The Cover
You already know how photogrammetry works. You have shot objects from a dozen angles, fed the images into Metashape or COLMAP, and watched a point cloud materialize from coherent matches. What you may not know is that the mathematical skeleton underneath this workflow — the reason it works at all — is one of the deepest structures in 20th-century mathematics: Grothendieck’s theory of descent.
This is not an analogy. It is not a metaphor. Photogrammetry is descent, performed on real geometry, using the same axioms that govern vector bundles and Galois extensions. This essay will make the dictionary explicit. By the end of Part I you will understand what a cover, a fiber, a fiber product, and a descent datum are — because you already use them every time you click a shutter.
The Scene You Cannot Touch
In category theory, descent begins with a base object $X$. This is the thing you want to understand — a scheme, a space, a geometric structure. The crucial condition: you cannot access $X$ directly. You can only interrogate it through maps into it.
In photogrammetry, $X$ is the 3D scene. The geometry is out there — vertices, edges, surfaces, textures — but you cannot reach in and read off coordinates. There is no God-view. You are locked behind cameras.

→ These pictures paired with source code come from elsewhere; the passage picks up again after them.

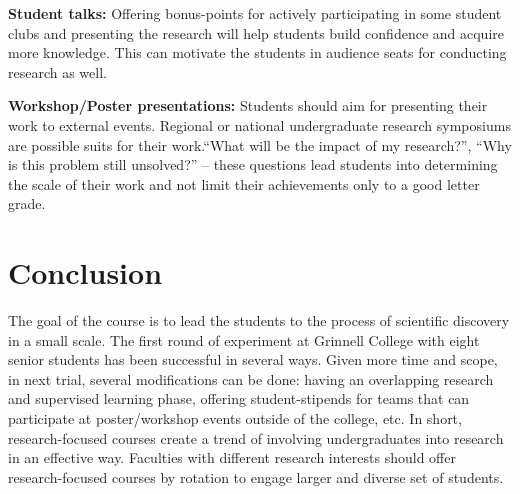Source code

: \documentclass{article}
\begin{document}
\par {\bf Student talks: } Offering bonus-points for actively participating in some student clubs and presenting the research will help students build confidence and acquire more knowledge. This can motivate the students in audience seats for conducting research as well.

\par {\bf Workshop/Poster presentations: } Students should aim for presenting their work to external events. Regional or national undergraduate research symposiums are possible suits for their work.``What will be the impact of my research?'', ``Why is this problem still unsolved?'' -- these questions lead students into determining the scale of their work and not limit their achievements only to a good letter grade.



\section{Conclusion}
\label{concl}
The goal of the course is to lead the students to the process of scientific discovery in a small scale. The first round of experiment at Grinnell College with eight senior students has been successful in several ways. Given more time and scope, in next trial, several modifications can be done: having an overlapping research and supervised learning phase, offering student-stipends for teams that can participate at poster/workshop events outside of the college, etc. In short, research-focused courses create a trend of involving undergraduates into research in an effective way. Faculties with different research interests should offer research-focused courses by rotation to engage larger and diverse set of students. 
\end{document}
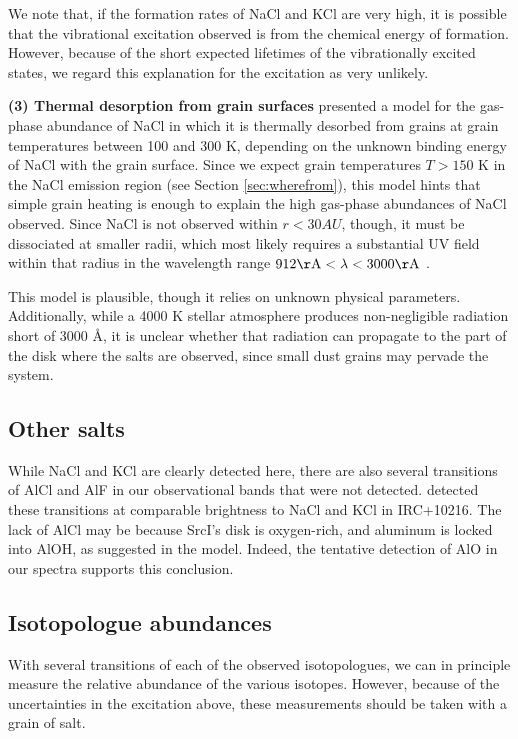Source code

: \documentclass[twocolumn]{aastex62}
\newcommand{\sourcei}{SrcI\xspace}
\newcommand{\rlp}[1]{\textcolor{red!65!black}{\textbf{[RLP: #1]}}}
\newcommand{\ag}[1]{\textcolor{red!65!black}{\textbf{[AG: #1]}}}
\begin{document}
We note that, if the formation rates of NaCl and KCl are very high, it is
possible that the vibrational excitation observed is from the chemical energy
of formation.  However, because of the short expected lifetimes of the
vibrationally excited states, we regard this explanation for the excitation as
very unlikely.


\textbf{(3) Thermal desorption from grain surfaces}
\citet{Decin2016a} presented a model for the gas-phase abundance of
NaCl in which it is thermally desorbed from grains at grain temperatures
between 100 and 300 K, depending on the unknown binding energy of NaCl with
the grain surface.  Since we expect grain temperatures $T>150$ K in the
NaCl emission region (see Section \ref{sec:wherefrom}), this model hints
that simple grain heating is enough to explain the high gas-phase abundances
of NaCl observed.  Since NaCl is not observed within $r<30 AU$, though,
it must be dissociated at smaller radii, which most likely requires
a substantial UV field within that radius in the wavelength range
$912 \mathrm{\AA} < \lambda < 3000 \mathrm{\AA}$ \citep{Silver1986a}.

This model is plausible, though it relies on unknown physical parameters.
Additionally, while a 4000 K stellar atmosphere \citep{Testi2010a} produces
non-negligible radiation short of 3000 \AA, it is unclear whether that
radiation can propagate to the part of the disk where the salts are observed,
since small dust grains may pervade the system.


\subsection{Other salts}
While NaCl and KCl are clearly detected here, there are also several
transitions of AlCl and AlF in our observational bands that were not detected.
\citet{Cernicharo1987a} detected these transitions at comparable brightness to
NaCl and KCl in IRC+10216.  The lack of AlCl may be because \sourcei's disk is
oxygen-rich, and aluminum is locked into AlOH, as suggested in the
\citet{Cherchneff2012a} model.  Indeed, the tentative detection of AlO
in our spectra supports this conclusion.



\subsection{Isotopologue abundances}
With several transitions of each of the observed isotopologues, we can in
principle measure the relative abundance of the various isotopes.  However,
because of the uncertainties in the excitation above, these measurements should
be taken with a grain of salt.
\end{document}
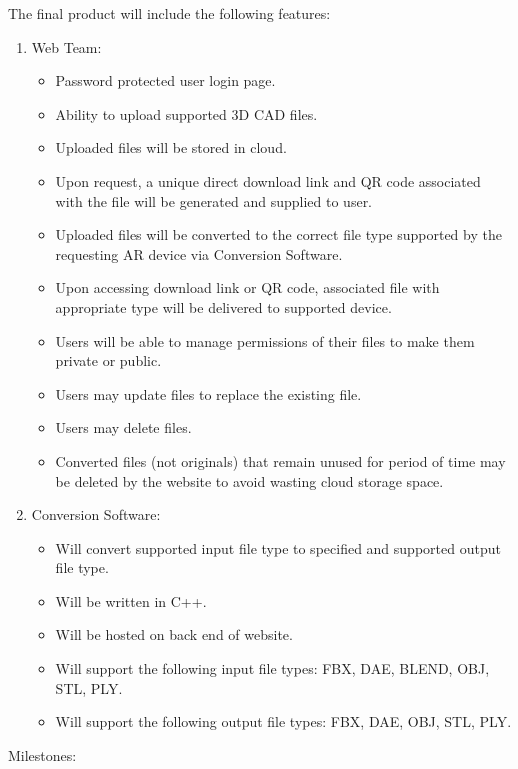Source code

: The final product will include the following features:

\begin{enumerate}
	\item Web Team:
	\begin{itemize}
		\item Password protected user login page. 
		\item Ability to upload supported 3D CAD files. 
		\item Uploaded files will be stored in cloud.
		\item Upon request, a unique direct download link and QR code associated with the file will be generated and supplied to user. 
		\item Uploaded files will be converted to the correct file type supported by the requesting AR device via Conversion Software.
		\item Upon accessing download link or QR code, associated file with appropriate type will be delivered to supported device.
		\item Users will be able to manage permissions of their files to make them private or public.
		\item Users may update files to replace the existing file.
		\item Users may delete files. 
		\item Converted files (not originals) that remain unused for period of time may be deleted by the website to avoid wasting cloud storage space.  
	\end{itemize}
	\item Conversion Software:
	\begin{itemize}
		\item Will convert supported input file type to specified and supported output file type. 
		\item Will be written in C++. 
		\item Will be hosted on back end of website. 
		\item Will support the following input file types: FBX, DAE, BLEND, OBJ, STL, PLY.
		\item Will support the following output file types: FBX, DAE, OBJ, STL, PLY.
	\end{itemize} 
\end{enumerate}

Milestones:

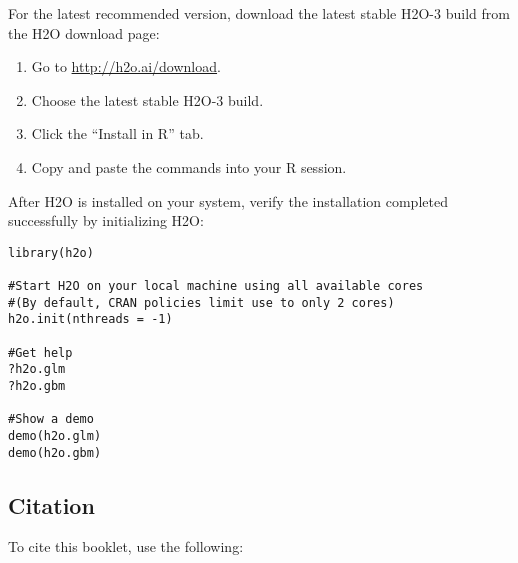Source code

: For the latest recommended version, download the
latest stable H2O-3 build from the H2O download page:

\begin{enumerate}
\item Go to {\url{http://h2o.ai/download}}.
\item Choose the latest stable H2O-3 build.
\item Click the ``Install in R'' tab.
\item Copy and paste the commands into your R session.
\end{enumerate}

\bigskip

After H2O is installed on your system, verify the installation completed successfully by initializing H2O:

\begin{lstlisting}[style=R]
library(h2o)

#Start H2O on your local machine using all available cores
#(By default, CRAN policies limit use to only 2 cores)
h2o.init(nthreads = -1)

#Get help
?h2o.glm
?h2o.gbm

#Show a demo
demo(h2o.glm)
demo(h2o.gbm)
\end{lstlisting}

\subsection{Citation}

To cite this booklet, use the following: 


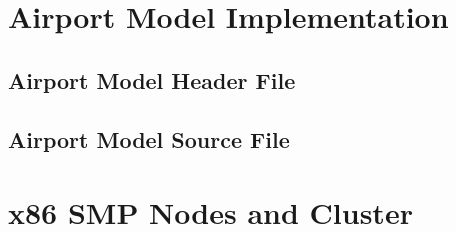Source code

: \documentclass[11pt]{book}
\begin{document}
\appendix

\chapter{Airport Model Implementation}\label{airport_model}

\section{Airport Model Header File}



\section{Airport Model Source File}



\chapter{x86 SMP Nodes and Cluster}\label{x86_nodes_and_clusters}
\end{document}
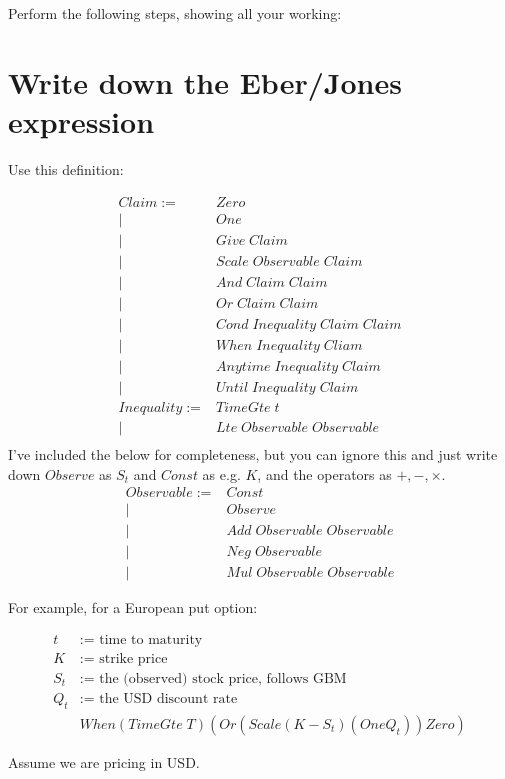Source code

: \documentclass[a4paper]{article}
\begin{document}
Perform the following steps, showing all your working:

\section{Write down the Eber/Jones expression}

Use this definition:

\begin{align*}
Claim := & Zero \\
|& One \\
|& Give \; Claim \\
|& Scale \; Observable \; Claim \\
|& And \; Claim \; Claim \\
|& Or \; Claim \; Claim \\
|& Cond \; Inequality \; Claim \; Claim \\
|& When \; Inequality \; Cliam \\
|& Anytime \; Inequality \; Claim \\
|& Until \; Inequality \; Claim \\
Inequality := & TimeGte \; t \\
| & Lte \; Observable \; Observable \\
\end{align*}
I've included the below for completeness, but you can ignore this and just write down $Observe$ as $S_t$ and $Const$ as e.g. $K$, and the operators as $+, -, \times$.
\begin{align*}
Observable := & Const \\
| & Observe \\
| & Add \; Observable \; Observable \\
| & Neg \; Observable \\
| & Mul \; Observable \; Observable
\end{align*}


For example, for a European put option:

\begin{align*}
  t &:= \text{ time to maturity} \\
  K &:= \text{ strike price} \\
  S_t &:= \text{ the (observed) stock price, follows GBM} \\
  Q_t & := \text{ the USD discount rate } \\
  & When (TimeGte \; T) (Or (Scale (K - S_t) (One Q_t)) Zero)
\end{align*}


Assume we are pricing in USD.
\end{document}
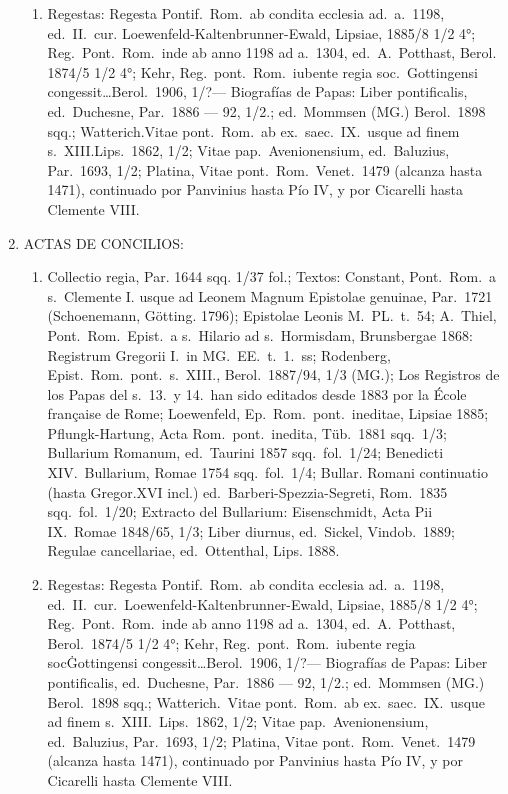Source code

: \raggedbottom{} \documentclass[12pt, a4paper, openany]{book} %
\begin{document}
\begin{enumerate}
\begin{enumerate}
          \item Regestas: Regesta Pontif.\ Rom.\ ab condita ecclesia ad.\ a.\ 1198, ed.\ II.\ cur. Loewenfeld-Kaltenbrunner-Ewald, Lipsiae, 1885/8 1/2 4°; Reg.\ Pont.\ Rom.\ inde ab anno 1198 ad a.\ 1304, ed.\ A.\ Potthast, Berol. 1874/5 1/2 4°; Kehr, Reg.\ pont.\ Rom.\ iubente regia soc.\ Gottingensi congessit\ldots Berol.\ 1906, 1/?— Biografías de Papas: Liber pontificalis, ed.\ Duchesne, Par.\ 1886 --- 92, 1/2.; ed.\ Mommsen (MG.) Berol.\ 1898 sqq.; Watterich.\@ Vitae pont.\ Rom.\ ab ex.\ saec.\ IX.\ usque ad finem s.\ XIII.\@ Lips.\ 1862, 1/2; Vitae pap.\ Avenionensium, ed.\ Baluzius, Par.\ 1693, 1/2; Platina, Vitae pont.\ Rom.\ Venet.\ 1479 (alcanza hasta 1471), continuado por Panvinius hasta Pío IV, y por Cicarelli hasta Clemente VIII.\@
        \end{enumerate}
  \item ACTAS DE CONCILIOS:\@  \begin{enumerate}
          \item Collectio regia, Par. 1644 sqq. 1/37 fol.; Textos: Constant, Pont.\ Rom.\ a s.\ Clemente I. usque ad Leonem Magnum Epistolae genuinae, Par.\ 1721 (Schoenemann, Götting. 1796); Epistolae Leonis M.\ PL.\ t.\ 54; A.\ Thiel, Pont.\ Rom.\ Epist.\ a s.\ Hilario ad s.\ Hormisdam, Brunsbergae 1868: Registrum Gregorii I.\ in MG.\ EE.\ t.\ 1.\ ss; Rodenberg, Epist.\ Rom.\ pont.\ s.\ XIII., Berol.\ 1887/94, 1/3 (MG.); Los Registros de los Papas del s.\ 13.\ y 14.\ han sido editados desde 1883 por la École française de Rome; Loewenfeld, Ep.\ Rom.\ pont.\ ineditae, Lipsiae 1885; Pflungk-Hartung, Acta Rom.\ pont.\ inedita, Tüb.\ 1881 sqq.\ 1/3; Bullarium Romanum, ed.\ Taurini 1857 sqq.\ fol.\ 1/24; Benedicti XIV.\ Bullarium, Romae 1754 sqq.\ fol.\ 1/4; Bullar. Romani continuatio (hasta Gregor.\@ XVI incl.) ed.\ Barberi-Spezzia-Segreti, Rom.\ 1835 sqq.\ fol.\ 1/20; Extracto del Bullarium: Eisenschmidt, Acta Pii IX.\ Romae 1848/65, 1/3; Liber diurnus, ed.\ Sickel, Vindob.\ 1889; Regulae cancellariae, ed.\ Ottenthal, Lips. 1888.
          \item Regestas: Regesta Pontif.\ Rom.\ ab condita ecclesia ad.\ a.\ 1198, ed.\ II.\ cur.\ Loewenfeld-Kaltenbrunner-Ewald, Lipsiae, 1885/8 1/2 4°; Reg.\ Pont.\ Rom.\ inde ab anno 1198 ad a.\ 1304, ed.\ A.\ Potthast, Berol.\ 1874/5 1/2 4°; Kehr, Reg.\ pont.\ Rom.\ iubente regia soc\. Gottingensi congessit\ldots Berol.\ 1906, 1/?— Biografías de Papas: Liber pontificalis, ed.\ Duchesne, Par.\ 1886 --- 92, 1/2.; ed.\ Mommsen (MG.) Berol.\ 1898 sqq.; Watterich.\ Vitae pont.\ Rom.\ ab ex.\ saec.\ IX.\ usque ad finem s.\ XIII.\ Lips.\ 1862, 1/2; Vitae pap.\ Avenionensium, ed.\ Baluzius, Par.\ 1693, 1/2; Platina, Vitae pont.\ Rom.\ Venet.\ 1479 (alcanza hasta 1471), continuado por Panvinius hasta Pío IV, y por Cicarelli hasta Clemente VIII.\

\end{enumerate}
\end{enumerate}
\end{document}
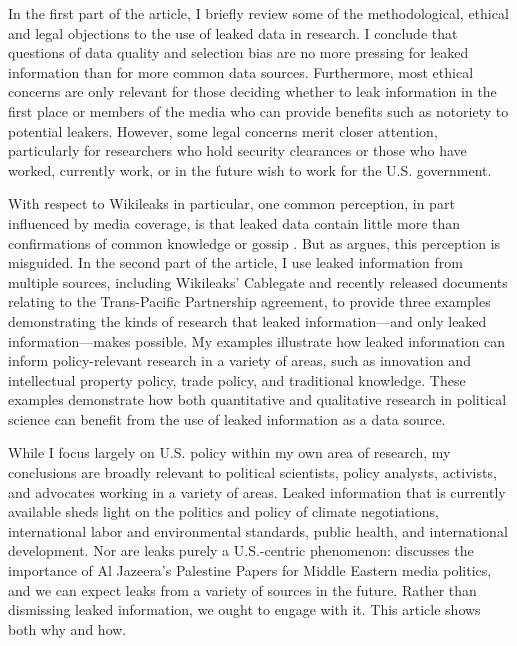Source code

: \documentclass[12pt]{article}
\begin{document}
In the first part of the article, I briefly review some of the methodological, ethical and legal objections to the use of leaked data 
in research. I conclude that 
questions of data quality and selection bias are no more pressing for leaked information 
than for more common data sources. Furthermore, most ethical concerns are only relevant for those deciding 
whether to leak information in the first place or members of the media who can provide benefits 
such as notoriety to potential leakers. However, some legal concerns merit closer attention, particularly for researchers 
who hold security clearances or those who have worked, currently work, or in the future wish to work for the U.S. government.

With respect to Wikileaks in particular, one common perception, in part influenced by media 
coverage, is that leaked data contain little more than confirmations of common knowledge or 
gossip \citep{saunders2011wikileaks,chesterman2011wikileaks}. But as \citet{bob2010wikileaks} argues, this perception is 
misguided. In the second part of the article, I use leaked information from multiple sources, including Wikileaks' 
Cablegate and recently 
released documents relating to the Trans-Pacific Partnership agreement, to provide three examples 
demonstrating the kinds of research that leaked information---and only leaked information---makes possible. 
My examples illustrate how leaked information can inform policy-relevant research in a variety of areas, such as 
innovation and intellectual property policy, trade policy, and traditional knowledge.
These examples demonstrate 
how both quantitative and qualitative research in political science can benefit from the use of 
leaked information as a data source. 

While I focus largely on U.S. policy within my own area of research, my conclusions are broadly relevant 
to political scientists, policy analysts, activists, and advocates working in a variety of areas. 
Leaked information that is currently available sheds light on the politics and policy of climate negotiations, 
international labor and environmental standards, public health, and international development. Nor are leaks 
purely a U.S.-centric phenomenon: \citet{zayani2013jazeeras} discusses the importance of Al Jazeera's 
Palestine Papers for Middle Eastern media politics, and we can expect leaks from a variety of sources in the future. 
Rather than dismissing leaked information, we ought to engage with it. This article shows both why and how.
\end{document}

The Shutter Click: Pullback $p^*$
Each camera defines a map $\pi_i : X \dashrightarrow \mathbb{P}^2$ — a projection from three dimensions into two. A perspective projection is a pullback: it takes geometry living on the base $X$ and produces a flat representation on the image plane.
The key insight: projection destroys information. The depth axis — the direction from the camera to the scene — is collapsed. Every ray through the camera center maps to a single pixel. This is exactly the pullback functor $p^*$: it lifts structure from the base to the cover, but in doing so kills the fiber direction.
Notice that each photograph gives you complete information within its field of view — colors, edges, texture — but it is irredeemably flat. The photograph is a local trivialization: on the patch of $X$ visible to camera $i$, everything is split and readable. But the splitting only works locally. Move to a different view and the depth relationships change.
What the Lens Destroys: The Fiber
Pick a pixel in the image. Which 3D point produced it? You don't know. Any point along the ray from the camera through that pixel could have been responsible. This set of candidate 3D points — the entire ray — is the fiber over that pixel.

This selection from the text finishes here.